- Hecla Location within the state of Wyoming Hecla Hecla (the United States)
- Coordinates: 41°9′27″N 105°10′24″W﻿ / ﻿41.15750°N 105.17333°W
- Country: United States
- State: Wyoming
- County: Laramie
- Elevation: 6,758 ft (2,060 m)
- Time zone: UTC-7 (Mountain (MST))
- • Summer (DST): UTC-6 (MDT)
- ZIP codes: 82009
- Area code: 307
- GNIS feature ID: 1589463

= Hecla, Wyoming =

Hecla is a ghost town in Laramie County in the U.S. state of Wyoming.

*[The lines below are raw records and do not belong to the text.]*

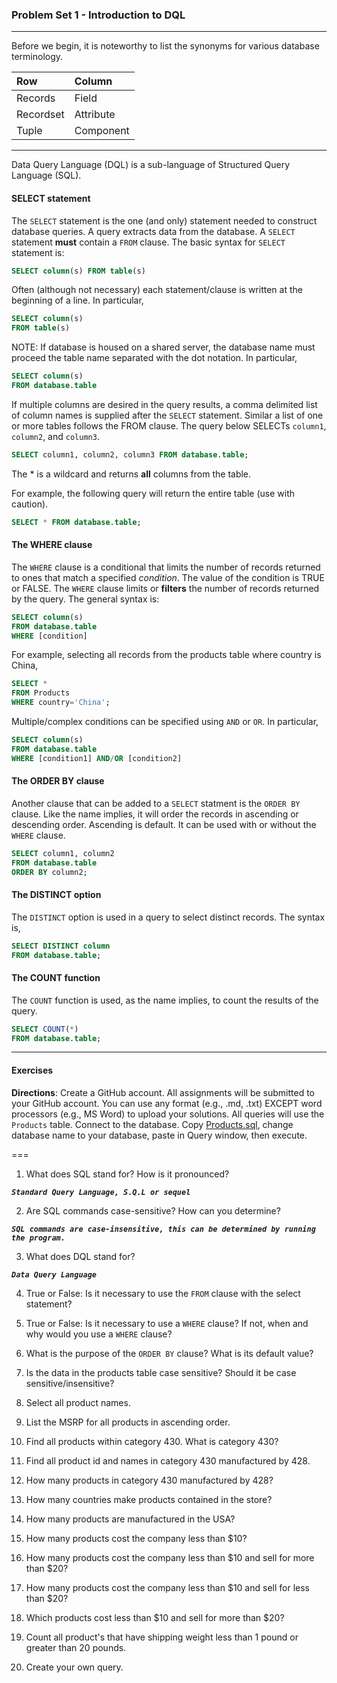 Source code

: ### Problem Set 1 - Introduction to DQL 
---

Before we begin, it is noteworthy to list the synonyms for various database terminology.  

|Row |Column   | 
|:--- |:---- |
|Records  | Field |
| Recordset | Attribute |
|Tuple | Component  |

---

Data Query Language (DQL) is a sub-language of Structured Query Language (SQL).  

#### SELECT statement

The `SELECT` statement is the one (and only) statement needed to construct database queries.  A query extracts data from the database.  A `SELECT` statement **must** contain a `FROM` clause.  The basic syntax for `SELECT` statement is:

```SQL
SELECT column(s) FROM table(s)
```

Often (although not necessary) each statement/clause is written at the beginning of a line.  In particular, 

```SQL
SELECT column(s) 
FROM table(s)
```

NOTE: If database is housed on a shared server, the database name must proceed the table name separated with the dot notation.  In particular, 

```SQL
SELECT column(s) 
FROM database.table
```

If multiple columns are desired in the query results, a comma delimited list of column names is supplied after the `SELECT` statement. Similar a list of one or more tables follows the FROM clause.   The query below SELECTs `column1`, `column2`, and `column3`. 


```SQL
SELECT column1, column2, column3 FROM database.table;
```



The * is a wildcard and returns **all** columns from the table.  

For example, the following query will return the entire table (use with caution).

```SQL
SELECT * FROM database.table;
```


#### The WHERE clause

The `WHERE` clause is a conditional that limits the number of records returned to ones that match a specified *condition*.  The value of the condition is TRUE or FALSE.  The `WHERE` clause limits or **filters** the number of records returned by the query. The general syntax is:

```SQL
SELECT column(s)
FROM database.table
WHERE [condition]
```
For example, selecting all records from the products table where country is China, 

```SQL
SELECT *
FROM Products
WHERE country='China';
```


Multiple/complex conditions can be specified using `AND` or `OR`.  In particular,

```SQL
SELECT column(s)
FROM database.table
WHERE [condition1] AND/OR [condition2]
```


#### The ORDER BY clause

Another clause that can be added to a `SELECT` statment is the `ORDER BY` clause.  Like the name implies, it will order the records in ascending or descending order.  Ascending is default.  It can be used with or without the `WHERE` clause.  

```SQL
SELECT column1, column2
FROM database.table
ORDER BY column2;
```

#### The DISTINCT option

The `DISTINCT` option is used in a query to select distinct records.  The syntax is, 

```SQL
SELECT DISTINCT column
FROM database.table;
```



#### The COUNT function

The `COUNT` function is used, as the name implies, to count the results of the query.    

```SQL
SELECT COUNT(*)
FROM database.table;
```

---

#### Exercises

**Directions**: Create a GitHub account.  All assignments will be submitted to your GitHub account.  You can use any format (e.g., .md, .txt) EXCEPT word processors (e.g., MS Word) to upload your solutions.  All queries will use the `Products` table.  Connect to the database.  Copy [Products.sql](https://github.com/jamesquinlan/mat301/tree/master/products), change database name to your database, paste in Query window, then execute.

===

1. What does SQL stand for?  How is it pronounced?

***`Standard Query Language, S.Q.L or sequel`***

2. Are SQL commands case-sensitive?  How can you determine?

***`SQL commands are case-insensitive, this can be determined by running the program.`***

3. What does DQL stand for?

***`Data Query Language`***

4. True or False:  Is it necessary to use the `FROM` clause with the select statement? 

5. True or False:  Is it necessary to use a `WHERE` clause?  If not, when and why would you use a `WHERE` clause?

6. What is the purpose of the `ORDER BY` clause?  What is its default value?  

7. Is the data in the products table case sensitive?  Should it be case sensitive/insensitive? 

8. Select all product names.

9. List the MSRP for all products in ascending order.

10. Find all products within  category 430.  What is category 430?

11. Find all product id and names in category 430 manufactured by 428.

12. How many products in category 430 manufactured by 428?

13. How many countries make products contained in the store?

14. How many products are manufactured in the USA?

15. How many products cost the company less than $10?

16. How many products cost the company less than $10 and sell for more than $20?

17. How many products cost the company less than $10 and sell for less than $20?

18. Which products cost less than $10 and sell for more than $20?

19. Count all product's that have shipping weight less than 1 pound or greater than 20 pounds.

20. Create your own query.
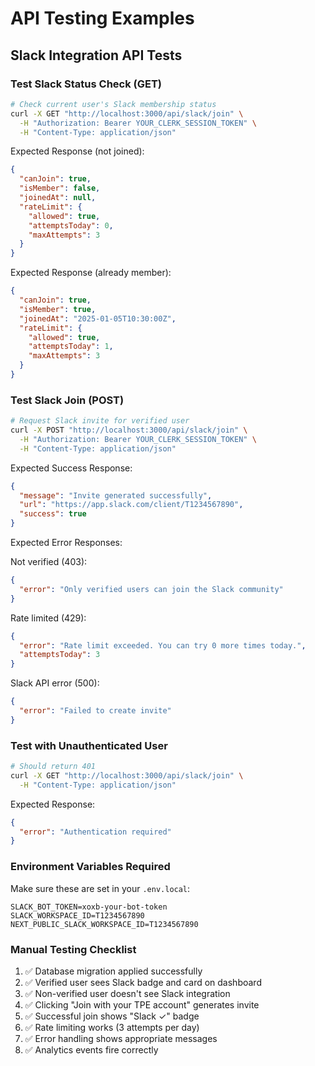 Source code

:# API Testing Examples

## Slack Integration API Tests

### Test Slack Status Check (GET)
```bash
# Check current user's Slack membership status
curl -X GET "http://localhost:3000/api/slack/join" \
  -H "Authorization: Bearer YOUR_CLERK_SESSION_TOKEN" \
  -H "Content-Type: application/json"
```

Expected Response (not joined):
```json
{
  "canJoin": true,
  "isMember": false,
  "joinedAt": null,
  "rateLimit": {
    "allowed": true,
    "attemptsToday": 0,
    "maxAttempts": 3
  }
}
```

Expected Response (already member):
```json
{
  "canJoin": true,
  "isMember": true,
  "joinedAt": "2025-01-05T10:30:00Z",
  "rateLimit": {
    "allowed": true,
    "attemptsToday": 1,
    "maxAttempts": 3
  }
}
```

### Test Slack Join (POST)
```bash
# Request Slack invite for verified user
curl -X POST "http://localhost:3000/api/slack/join" \
  -H "Authorization: Bearer YOUR_CLERK_SESSION_TOKEN" \
  -H "Content-Type: application/json"
```

Expected Success Response:
```json
{
  "message": "Invite generated successfully",
  "url": "https://app.slack.com/client/T1234567890",
  "success": true
}
```

Expected Error Responses:

Not verified (403):
```json
{
  "error": "Only verified users can join the Slack community"
}
```

Rate limited (429):
```json
{
  "error": "Rate limit exceeded. You can try 0 more times today.",
  "attemptsToday": 3
}
```

Slack API error (500):
```json
{
  "error": "Failed to create invite"
}
```

### Test with Unauthenticated User
```bash
# Should return 401
curl -X GET "http://localhost:3000/api/slack/join" \
  -H "Content-Type: application/json"
```

Expected Response:
```json
{
  "error": "Authentication required"
}
```

### Environment Variables Required
Make sure these are set in your `.env.local`:
```
SLACK_BOT_TOKEN=xoxb-your-bot-token
SLACK_WORKSPACE_ID=T1234567890
NEXT_PUBLIC_SLACK_WORKSPACE_ID=T1234567890
```

### Manual Testing Checklist
1. ✅ Database migration applied successfully
2. ✅ Verified user sees Slack badge and card on dashboard
3. ✅ Non-verified user doesn't see Slack integration
4. ✅ Clicking "Join with your TPE account" generates invite
5. ✅ Successful join shows "Slack ✓" badge
6. ✅ Rate limiting works (3 attempts per day)
7. ✅ Error handling shows appropriate messages
8. ✅ Analytics events fire correctly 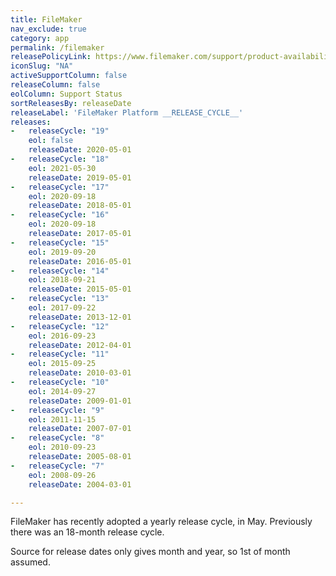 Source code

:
 ```yaml
---
title: FileMaker
nav_exclude: true
category: app
permalink: /filemaker
releasePolicyLink: https://www.filemaker.com/support/product-availability.html
iconSlug: "NA"
activeSupportColumn: false
releaseColumn: false
eolColumn: Support Status
sortReleasesBy: releaseDate
releaseLabel: 'FileMaker Platform __RELEASE_CYCLE__'
releases:
-   releaseCycle: "19"
    eol: false
    releaseDate: 2020-05-01
-   releaseCycle: "18"
    eol: 2021-05-30
    releaseDate: 2019-05-01
-   releaseCycle: "17"
    eol: 2020-09-18
    releaseDate: 2018-05-01
-   releaseCycle: "16"
    eol: 2020-09-18
    releaseDate: 2017-05-01
-   releaseCycle: "15"
    eol: 2019-09-20
    releaseDate: 2016-05-01
-   releaseCycle: "14"
    eol: 2018-09-21
    releaseDate: 2015-05-01
-   releaseCycle: "13"
    eol: 2017-09-22
    releaseDate: 2013-12-01
-   releaseCycle: "12"
    eol: 2016-09-23
    releaseDate: 2012-04-01
-   releaseCycle: "11"
    eol: 2015-09-25
    releaseDate: 2010-03-01
-   releaseCycle: "10"
    eol: 2014-09-27
    releaseDate: 2009-01-01
-   releaseCycle: "9"
    eol: 2011-11-15
    releaseDate: 2007-07-01
-   releaseCycle: "8"
    eol: 2010-09-23
    releaseDate: 2005-08-01
-   releaseCycle: "7"
    eol: 2008-09-26
    releaseDate: 2004-03-01

---
```


FileMaker has recently adopted a yearly release cycle, in May. Previously there was an 18-month release cycle.

Source for release dates only gives month and year, so 1st of month assumed.
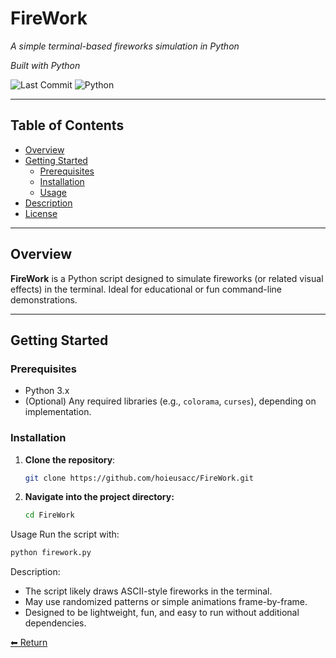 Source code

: # FireWork

_A simple terminal-based fireworks simulation in Python_

_Built with Python_

![Last Commit](https://img.shields.io/github/last-commit/hoieusacc/FireWork?style=flat-square)
![Python](https://img.shields.io/badge/Python-3776AB?style=flat-square&logo=python&logoColor=white)

---

## Table of Contents
- [Overview](#overview)
- [Getting Started](#getting-started)
  - [Prerequisites](#prerequisites)
  - [Installation](#installation)
  - [Usage](#usage)
- [Description](#description)
- [License](#license)

---

## Overview

**FireWork** is a Python script designed to simulate fireworks (or related visual effects) in the terminal. Ideal for educational or fun command-line demonstrations.

---

## Getting Started

### Prerequisites

- Python 3.x
- (Optional) Any required libraries (e.g., `colorama`, `curses`), depending on implementation.

### Installation

1. **Clone the repository**:
   ```bash
   git clone https://github.com/hoieusacc/FireWork.git
2. **Navigate into the project directory:**
   ```bash
   cd FireWork
Usage
Run the script with:
  ```bash
  python firework.py
```
Description:
  - The script likely draws ASCII-style fireworks in the terminal.
  - May use randomized patterns or simple animations frame-by-frame.
  - Designed to be lightweight, fun, and easy to run without additional dependencies.

[⬅ Return](#FireWork)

Although not posted, what remains of the stamping and smelting facilities is located on private property.

==History==

The area around Hecla was mined for copper from the 1860s to the 1960s by the Calumet and Hecla Mining Company which was a merger between the Calumet Company and the Hecla company. It became one of the major copper mining companies in the United States.

At one point, Hecla was being considered as a stop for the Union Pacific Railroad, but it didn't gain enough attention and the proposal was dropped.

==Literature==

In the book Hell Hole by Hunter Shea, the main character is asked by President Teddy Roosevelt to investigate a mine in Hecla.